## WHAT IS NEEDED:
Give back every line of the data below exactly.

## DATA FOR REVIEW:
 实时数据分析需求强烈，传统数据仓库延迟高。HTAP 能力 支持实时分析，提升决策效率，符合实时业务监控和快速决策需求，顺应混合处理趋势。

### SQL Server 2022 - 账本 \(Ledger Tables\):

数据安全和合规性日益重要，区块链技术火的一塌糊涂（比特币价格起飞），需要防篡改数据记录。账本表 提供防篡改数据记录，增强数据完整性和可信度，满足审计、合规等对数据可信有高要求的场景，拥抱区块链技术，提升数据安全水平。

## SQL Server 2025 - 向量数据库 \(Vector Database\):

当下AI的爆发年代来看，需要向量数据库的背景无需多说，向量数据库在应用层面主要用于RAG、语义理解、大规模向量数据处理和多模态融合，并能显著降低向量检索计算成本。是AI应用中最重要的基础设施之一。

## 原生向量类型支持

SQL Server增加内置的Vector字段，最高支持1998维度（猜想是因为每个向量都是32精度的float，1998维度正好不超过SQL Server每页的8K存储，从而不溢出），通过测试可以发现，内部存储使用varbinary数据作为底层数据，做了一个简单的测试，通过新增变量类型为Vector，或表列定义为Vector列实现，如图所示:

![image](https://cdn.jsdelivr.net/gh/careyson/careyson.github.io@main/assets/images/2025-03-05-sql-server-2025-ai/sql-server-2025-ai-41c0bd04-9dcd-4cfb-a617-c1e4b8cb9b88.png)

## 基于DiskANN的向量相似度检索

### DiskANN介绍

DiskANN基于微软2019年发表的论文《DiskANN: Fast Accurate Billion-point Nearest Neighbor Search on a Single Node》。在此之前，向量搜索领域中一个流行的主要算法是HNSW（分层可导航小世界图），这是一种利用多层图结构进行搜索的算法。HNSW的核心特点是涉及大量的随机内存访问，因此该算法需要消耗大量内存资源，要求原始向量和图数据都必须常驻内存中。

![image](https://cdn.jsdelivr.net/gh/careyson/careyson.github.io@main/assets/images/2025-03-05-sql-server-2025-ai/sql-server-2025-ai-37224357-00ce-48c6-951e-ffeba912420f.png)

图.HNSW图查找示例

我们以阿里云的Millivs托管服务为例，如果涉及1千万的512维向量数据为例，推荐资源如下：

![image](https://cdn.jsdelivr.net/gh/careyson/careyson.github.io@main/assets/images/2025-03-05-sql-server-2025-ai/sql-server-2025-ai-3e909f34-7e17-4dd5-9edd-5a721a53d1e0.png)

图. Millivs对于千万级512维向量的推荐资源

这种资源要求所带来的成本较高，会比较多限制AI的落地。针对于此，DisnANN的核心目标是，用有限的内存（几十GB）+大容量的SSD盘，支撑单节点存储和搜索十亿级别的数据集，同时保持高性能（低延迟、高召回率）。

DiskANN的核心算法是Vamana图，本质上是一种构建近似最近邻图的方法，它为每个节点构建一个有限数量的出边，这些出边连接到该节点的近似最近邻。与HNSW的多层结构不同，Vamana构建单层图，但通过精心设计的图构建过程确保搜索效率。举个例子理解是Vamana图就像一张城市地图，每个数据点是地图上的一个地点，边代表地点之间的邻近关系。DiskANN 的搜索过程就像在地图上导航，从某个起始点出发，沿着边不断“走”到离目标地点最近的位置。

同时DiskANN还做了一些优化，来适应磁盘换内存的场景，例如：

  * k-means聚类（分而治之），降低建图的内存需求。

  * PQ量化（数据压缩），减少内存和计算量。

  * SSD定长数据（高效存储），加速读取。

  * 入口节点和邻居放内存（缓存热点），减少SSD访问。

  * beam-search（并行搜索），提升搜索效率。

## RESPONSE BOX:
 实时数据分析需求强烈，传统数据仓库延迟高。HTAP 能力 支持实时分析，提升决策效率，符合实时业务监控和快速决策需求，顺应混合处理趋势。

### SQL Server 2022 - 账本 \(Ledger Tables\):

数据安全和合规性日益重要，区块链技术火的一塌糊涂（比特币价格起飞），需要防篡改数据记录。账本表 提供防篡改数据记录，增强数据完整性和可信度，满足审计、合规等对数据可信有高要求的场景，拥抱区块链技术，提升数据安全水平。

## SQL Server 2025 - 向量数据库 \(Vector Database\):

当下AI的爆发年代来看，需要向量数据库的背景无需多说，向量数据库在应用层面主要用于RAG、语义理解、大规模向量数据处理和多模态融合，并能显著降低向量检索计算成本。是AI应用中最重要的基础设施之一。

## 原生向量类型支持

SQL Server增加内置的Vector字段，最高支持1998维度（猜想是因为每个向量都是32精度的float，1998维度正好不超过SQL Server每页的8K存储，从而不溢出），通过测试可以发现，内部存储使用varbinary数据作为底层数据，做了一个简单的测试，通过新增变量类型为Vector，或表列定义为Vector列实现，如图所示:

![image](https://cdn.jsdelivr.net/gh/careyson/careyson.github.io@main/assets/images/2025-03-05-sql-server-2025-ai/sql-server-2025-ai-41c0bd04-9dcd-4cfb-a617-c1e4b8cb9b88.png)

## 基于DiskANN的向量相似度检索

### DiskANN介绍

DiskANN基于微软2019年发表的论文《DiskANN: Fast Accurate Billion-point Nearest Neighbor Search on a Single Node》。在此之前，向量搜索领域中一个流行的主要算法是HNSW（分层可导航小世界图），这是一种利用多层图结构进行搜索的算法。HNSW的核心特点是涉及大量的随机内存访问，因此该算法需要消耗大量内存资源，要求原始向量和图数据都必须常驻内存中。

![image](https://cdn.jsdelivr.net/gh/careyson/careyson.github.io@main/assets/images/2025-03-05-sql-server-2025-ai/sql-server-2025-ai-37224357-00ce-48c6-951e-ffeba912420f.png)

图.HNSW图查找示例

我们以阿里云的Millivs托管服务为例，如果涉及1千万的512维向量数据为例，推荐资源如下：

![image](https://cdn.jsdelivr.net/gh/careyson/careyson.github.io@main/assets/images/2025-03-05-sql-server-2025-ai/sql-server-2025-ai-3e909f34-7e17-4dd5-9edd-5a721a53d1e0.png)

图. Millivs对于千万级512维向量的推荐资源

这种资源要求所带来的成本较高，会比较多限制AI的落地。针对于此，DisnANN的核心目标是，用有限的内存（几十GB）+大容量的SSD盘，支撑单节点存储和搜索十亿级别的数据集，同时保持高性能（低延迟、高召回率）。

DiskANN的核心算法是Vamana图，本质上是一种构建近似最近邻图的方法，它为每个节点构建一个有限数量的出边，这些出边连接到该节点的近似最近邻。与HNSW的多层结构不同，Vamana构建单层图，但通过精心设计的图构建过程确保搜索效率。举个例子理解是Vamana图就像一张城市地图，每个数据点是地图上的一个地点，边代表地点之间的邻近关系。DiskANN 的搜索过程就像在地图上导航，从某个起始点出发，沿着边不断“走”到离目标地点最近的位置。

同时DiskANN还做了一些优化，来适应磁盘换内存的场景，例如：

  * k-means聚类（分而治之），降低建图的内存需求。

  * PQ量化（数据压缩），减少内存和计算量。

  * SSD定长数据（高效存储），加速读取。

  * 入口节点和邻居放内存（缓存热点），减少SSD访问。

  * beam-search（并行搜索），提升搜索效率。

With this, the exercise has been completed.